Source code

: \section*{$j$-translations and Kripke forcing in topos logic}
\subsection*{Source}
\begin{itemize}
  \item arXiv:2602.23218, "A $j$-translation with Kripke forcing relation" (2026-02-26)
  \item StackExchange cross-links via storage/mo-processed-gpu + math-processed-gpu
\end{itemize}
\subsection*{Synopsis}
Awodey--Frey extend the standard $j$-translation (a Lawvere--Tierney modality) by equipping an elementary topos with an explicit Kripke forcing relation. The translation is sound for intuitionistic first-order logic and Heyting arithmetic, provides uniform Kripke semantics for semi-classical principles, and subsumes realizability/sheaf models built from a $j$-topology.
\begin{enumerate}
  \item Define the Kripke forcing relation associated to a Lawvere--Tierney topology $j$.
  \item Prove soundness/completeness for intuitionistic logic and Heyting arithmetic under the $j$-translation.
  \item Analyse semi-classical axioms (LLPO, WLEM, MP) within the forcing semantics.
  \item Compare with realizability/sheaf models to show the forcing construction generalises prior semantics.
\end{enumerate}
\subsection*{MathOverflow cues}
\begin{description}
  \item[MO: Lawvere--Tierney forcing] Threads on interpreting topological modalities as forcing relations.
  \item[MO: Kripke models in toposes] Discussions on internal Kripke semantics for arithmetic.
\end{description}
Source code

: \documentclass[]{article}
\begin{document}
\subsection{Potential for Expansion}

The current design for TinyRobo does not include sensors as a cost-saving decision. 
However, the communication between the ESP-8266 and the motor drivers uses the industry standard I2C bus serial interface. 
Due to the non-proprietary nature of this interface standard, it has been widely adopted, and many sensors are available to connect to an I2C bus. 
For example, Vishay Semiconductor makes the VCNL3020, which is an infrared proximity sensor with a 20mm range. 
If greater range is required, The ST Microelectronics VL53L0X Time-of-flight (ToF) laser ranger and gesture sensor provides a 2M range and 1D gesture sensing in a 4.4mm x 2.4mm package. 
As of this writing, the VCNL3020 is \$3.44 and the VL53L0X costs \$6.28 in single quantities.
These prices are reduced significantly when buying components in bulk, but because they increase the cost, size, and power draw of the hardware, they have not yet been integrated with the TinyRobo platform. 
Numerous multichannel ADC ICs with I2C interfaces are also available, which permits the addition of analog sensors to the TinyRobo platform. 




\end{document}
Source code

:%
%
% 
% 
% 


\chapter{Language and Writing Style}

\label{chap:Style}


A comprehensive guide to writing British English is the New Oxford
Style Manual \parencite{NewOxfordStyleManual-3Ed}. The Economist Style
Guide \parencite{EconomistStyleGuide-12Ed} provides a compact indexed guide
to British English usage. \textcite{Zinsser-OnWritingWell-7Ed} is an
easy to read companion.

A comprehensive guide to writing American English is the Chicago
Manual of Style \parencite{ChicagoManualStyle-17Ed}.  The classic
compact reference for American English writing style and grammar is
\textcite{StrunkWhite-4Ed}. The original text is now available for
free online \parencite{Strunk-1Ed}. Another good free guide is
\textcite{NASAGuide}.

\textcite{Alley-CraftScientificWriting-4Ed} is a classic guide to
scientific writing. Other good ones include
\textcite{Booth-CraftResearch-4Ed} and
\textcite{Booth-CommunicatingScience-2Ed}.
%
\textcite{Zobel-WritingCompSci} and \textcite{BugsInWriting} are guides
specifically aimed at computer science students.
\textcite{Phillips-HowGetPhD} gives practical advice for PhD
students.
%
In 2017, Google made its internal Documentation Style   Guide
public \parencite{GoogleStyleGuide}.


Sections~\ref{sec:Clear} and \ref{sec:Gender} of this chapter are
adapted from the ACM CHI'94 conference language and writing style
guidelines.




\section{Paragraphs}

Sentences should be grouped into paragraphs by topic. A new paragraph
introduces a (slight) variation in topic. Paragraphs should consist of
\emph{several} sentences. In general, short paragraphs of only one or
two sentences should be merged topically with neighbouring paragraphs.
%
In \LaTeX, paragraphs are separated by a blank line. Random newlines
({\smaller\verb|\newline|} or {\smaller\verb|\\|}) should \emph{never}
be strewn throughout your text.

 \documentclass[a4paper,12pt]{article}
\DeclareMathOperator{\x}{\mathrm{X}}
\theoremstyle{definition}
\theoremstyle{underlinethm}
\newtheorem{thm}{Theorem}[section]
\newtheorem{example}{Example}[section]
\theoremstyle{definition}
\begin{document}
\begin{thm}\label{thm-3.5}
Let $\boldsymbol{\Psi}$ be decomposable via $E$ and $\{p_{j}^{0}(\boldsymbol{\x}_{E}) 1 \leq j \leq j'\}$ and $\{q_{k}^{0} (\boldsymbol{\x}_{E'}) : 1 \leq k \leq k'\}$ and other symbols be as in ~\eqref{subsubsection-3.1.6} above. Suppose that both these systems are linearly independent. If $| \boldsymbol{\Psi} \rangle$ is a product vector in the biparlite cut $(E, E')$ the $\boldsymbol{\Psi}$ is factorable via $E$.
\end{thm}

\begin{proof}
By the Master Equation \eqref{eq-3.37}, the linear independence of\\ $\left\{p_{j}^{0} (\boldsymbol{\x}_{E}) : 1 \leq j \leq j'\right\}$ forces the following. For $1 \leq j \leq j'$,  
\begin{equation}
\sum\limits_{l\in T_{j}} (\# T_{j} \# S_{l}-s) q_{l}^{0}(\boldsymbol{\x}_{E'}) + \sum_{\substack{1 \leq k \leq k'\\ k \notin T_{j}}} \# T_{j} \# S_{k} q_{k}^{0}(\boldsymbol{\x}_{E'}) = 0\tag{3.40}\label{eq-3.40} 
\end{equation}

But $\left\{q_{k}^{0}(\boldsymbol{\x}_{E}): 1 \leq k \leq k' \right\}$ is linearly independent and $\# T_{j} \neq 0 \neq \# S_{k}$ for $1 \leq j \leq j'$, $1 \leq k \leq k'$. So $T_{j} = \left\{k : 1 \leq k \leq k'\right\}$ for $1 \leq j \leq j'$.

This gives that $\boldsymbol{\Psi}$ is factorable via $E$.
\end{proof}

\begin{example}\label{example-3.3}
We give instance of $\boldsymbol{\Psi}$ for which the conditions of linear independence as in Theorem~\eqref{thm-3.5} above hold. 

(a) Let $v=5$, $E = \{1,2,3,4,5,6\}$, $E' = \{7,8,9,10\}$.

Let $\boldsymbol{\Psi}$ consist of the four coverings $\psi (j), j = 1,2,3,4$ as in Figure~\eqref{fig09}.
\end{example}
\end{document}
· · · · · · ·
Exactly as they appear above, give the entries again.

Source code

: \section*{$j$-translations and Kripke forcing in topos logic}
\subsection*{Source}
\begin{itemize}
  \item arXiv:2602.23218, "A $j$-translation with Kripke forcing relation" (2026-02-26)
  \item StackExchange cross-links via storage/mo-processed-gpu + math-processed-gpu
\end{itemize}
\subsection*{Synopsis}
Awodey--Frey extend the standard $j$-translation (a Lawvere--Tierney modality) by equipping an elementary topos with an explicit Kripke forcing relation. The translation is sound for intuitionistic first-order logic and Heyting arithmetic, provides uniform Kripke semantics for semi-classical principles, and subsumes realizability/sheaf models built from a $j$-topology.
\begin{enumerate}
  \item Define the Kripke forcing relation associated to a Lawvere--Tierney topology $j$.
  \item Prove soundness/completeness for intuitionistic logic and Heyting arithmetic under the $j$-translation.
  \item Analyse semi-classical axioms (LLPO, WLEM, MP) within the forcing semantics.
  \item Compare with realizability/sheaf models to show the forcing construction generalises prior semantics.
\end{enumerate}
\subsection*{MathOverflow cues}
\begin{description}
  \item[MO: Lawvere--Tierney forcing] Threads on interpreting topological modalities as forcing relations.
  \item[MO: Kripke models in toposes] Discussions on internal Kripke semantics for arithmetic.
\end{description}
Source code

: \documentclass[]{article}
\begin{document}
\subsection{Potential for Expansion}

The current design for TinyRobo does not include sensors as a cost-saving decision. 
However, the communication between the ESP-8266 and the motor drivers uses the industry standard I2C bus serial interface. 
Due to the non-proprietary nature of this interface standard, it has been widely adopted, and many sensors are available to connect to an I2C bus. 
For example, Vishay Semiconductor makes the VCNL3020, which is an infrared proximity sensor with a 20mm range. 
If greater range is required, The ST Microelectronics VL53L0X Time-of-flight (ToF) laser ranger and gesture sensor provides a 2M range and 1D gesture sensing in a 4.4mm x 2.4mm package. 
As of this writing, the VCNL3020 is \$3.44 and the VL53L0X costs \$6.28 in single quantities.
These prices are reduced significantly when buying components in bulk, but because they increase the cost, size, and power draw of the hardware, they have not yet been integrated with the TinyRobo platform. 
Numerous multichannel ADC ICs with I2C interfaces are also available, which permits the addition of analog sensors to the TinyRobo platform. 




\end{document}
Source code

:%
%
% 
% 
% 


\chapter{Language and Writing Style}

\label{chap:Style}


A comprehensive guide to writing British English is the New Oxford
Style Manual \parencite{NewOxfordStyleManual-3Ed}. The Economist Style
Guide \parencite{EconomistStyleGuide-12Ed} provides a compact indexed guide
to British English usage. \textcite{Zinsser-OnWritingWell-7Ed} is an
easy to read companion.

A comprehensive guide to writing American English is the Chicago
Manual of Style \parencite{ChicagoManualStyle-17Ed}.  The classic
compact reference for American English writing style and grammar is
\textcite{StrunkWhite-4Ed}. The original text is now available for
free online \parencite{Strunk-1Ed}. Another good free guide is
\textcite{NASAGuide}.

\textcite{Alley-CraftScientificWriting-4Ed} is a classic guide to
scientific writing. Other good ones include
\textcite{Booth-CraftResearch-4Ed} and
\textcite{Booth-CommunicatingScience-2Ed}.
%
\textcite{Zobel-WritingCompSci} and \textcite{BugsInWriting} are guides
specifically aimed at computer science students.
\textcite{Phillips-HowGetPhD} gives practical advice for PhD
students.
%
In 2017, Google made its internal Documentation Style   Guide
public \parencite{GoogleStyleGuide}.


Sections~\ref{sec:Clear} and \ref{sec:Gender} of this chapter are
adapted from the ACM CHI'94 conference language and writing style
guidelines.




\section{Paragraphs}

Sentences should be grouped into paragraphs by topic. A new paragraph
introduces a (slight) variation in topic. Paragraphs should consist of
\emph{several} sentences. In general, short paragraphs of only one or
two sentences should be merged topically with neighbouring paragraphs.
%
In \LaTeX, paragraphs are separated by a blank line. Random newlines
({\smaller\verb|\newline|} or {\smaller\verb|\\|}) should \emph{never}
be strewn throughout your text.

 \documentclass[a4paper,12pt]{article}
\DeclareMathOperator{\x}{\mathrm{X}}
\theoremstyle{definition}
\theoremstyle{underlinethm}
\newtheorem{thm}{Theorem}[section]
\newtheorem{example}{Example}[section]
\theoremstyle{definition}
\begin{document}
\begin{thm}\label{thm-3.5}
Let $\boldsymbol{\Psi}$ be decomposable via $E$ and $\{p_{j}^{0}(\boldsymbol{\x}_{E}) 1 \leq j \leq j'\}$ and $\{q_{k}^{0} (\boldsymbol{\x}_{E'}) : 1 \leq k \leq k'\}$ and other symbols be as in ~\eqref{subsubsection-3.1.6} above. Suppose that both these systems are linearly independent. If $| \boldsymbol{\Psi} \rangle$ is a product vector in the biparlite cut $(E, E')$ the $\boldsymbol{\Psi}$ is factorable via $E$.
\end{thm}

\begin{proof}
By the Master Equation \eqref{eq-3.37}, the linear independence of\\ $\left\{p_{j}^{0} (\boldsymbol{\x}_{E}) : 1 \leq j \leq j'\right\}$ forces the following. For $1 \leq j \leq j'$,  
\begin{equation}
\sum\limits_{l\in T_{j}} (\# T_{j} \# S_{l}-s) q_{l}^{0}(\boldsymbol{\x}_{E'}) + \sum_{\substack{1 \leq k \leq k'\\ k \notin T_{j}}} \# T_{j} \# S_{k} q_{k}^{0}(\boldsymbol{\x}_{E'}) = 0\tag{3.40}\label{eq-3.40} 
\end{equation}

But $\left\{q_{k}^{0}(\boldsymbol{\x}_{E}): 1 \leq k \leq k' \right\}$ is linearly independent and $\# T_{j} \neq 0 \neq \# S_{k}$ for $1 \leq j \leq j'$, $1 \leq k \leq k'$. So $T_{j} = \left\{k : 1 \leq k \leq k'\right\}$ for $1 \leq j \leq j'$.

This gives that $\boldsymbol{\Psi}$ is factorable via $E$.
\end{proof}

\begin{example}\label{example-3.3}
We give instance of $\boldsymbol{\Psi}$ for which the conditions of linear independence as in Theorem~\eqref{thm-3.5} above hold. 

(a) Let $v=5$, $E = \{1,2,3,4,5,6\}$, $E' = \{7,8,9,10\}$.

Let $\boldsymbol{\Psi}$ consist of the four coverings $\psi (j), j = 1,2,3,4$ as in Figure~\eqref{fig09}.
\end{example}
\end{document}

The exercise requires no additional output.